Start of Block
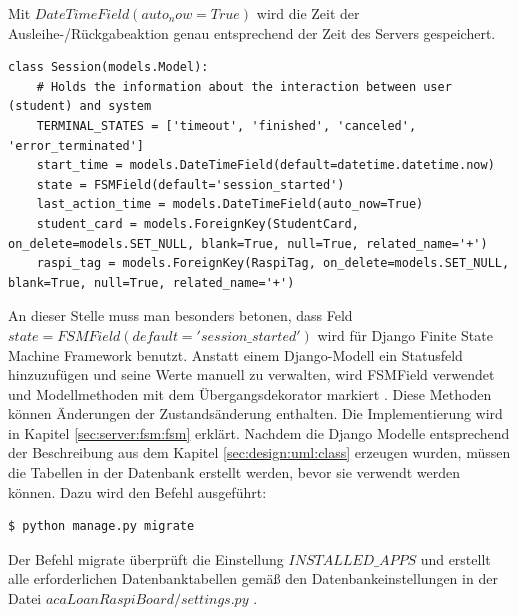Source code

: Mit $DateTimeField(auto_now=True)$ wird die Zeit der Ausleihe-/Rückgabeaktion genau entsprechend der Zeit des Servers gespeichert. 
\begin{lstlisting}[caption={Session Modell},captionpos=b]
class Session(models.Model):
	# Holds the information about the interaction between user (student) and system
	TERMINAL_STATES = ['timeout', 'finished', 'canceled', 'error_terminated']
	start_time = models.DateTimeField(default=datetime.datetime.now)
	state = FSMField(default='session_started')
	last_action_time = models.DateTimeField(auto_now=True)
	student_card = models.ForeignKey(StudentCard, on_delete=models.SET_NULL, blank=True, null=True, related_name='+')
	raspi_tag = models.ForeignKey(RaspiTag, on_delete=models.SET_NULL, blank=True, null=True, related_name='+')
\end{lstlisting}
An dieser Stelle muss man besonders betonen, dass Feld $state = FSMField(default='session\_started')$ wird für Django Finite State Machine Framework benutzt. Anstatt einem Django-Modell ein Statusfeld hinzuzufügen und seine Werte manuell zu verwalten, wird FSMField verwendet und Modellmethoden mit dem Übergangsdekorator markiert \cite{website:fsm}. Diese Methoden können Änderungen der Zustandsänderung enthalten. Die Implementierung wird in Kapitel \ref{sec:server:fsm:fsm} erklärt. Nachdem die Django Modelle entsprechend der Beschreibung aus dem Kapitel \ref{sec:design:uml:class} erzeugen wurden, müssen die Tabellen in der Datenbank erstellt werden, bevor sie verwendt werden können. Dazu wird den  Befehl ausgeführt:
\begin{lstlisting}[caption={[Der Befehl migrate] },captionpos=b]
$ python manage.py migrate
\end{lstlisting}
Der Befehl migrate überprüft die Einstellung $INSTALLED\_APPS$ und erstellt alle erforderlichen Datenbanktabellen gemäß den Datenbankeinstellungen in der Datei $acaLoanRaspiBoard/settings.py$ \cite{website:15}.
End of Block
| The problem |
Only the lines from the one with "python manage.py migrate" through the end of the listing should be output, exactly as they appear.

| Response box |
$ python manage.py migrate
\end{lstlisting}
Der Befehl migrate überprüft die Einstellung $INSTALLED\_APPS$ und erstellt alle erforderlichen Datenbanktabellen gemäß den Datenbankeinstellungen in der Datei $acaLoanRaspiBoard/settings.py$ \cite{website:15}.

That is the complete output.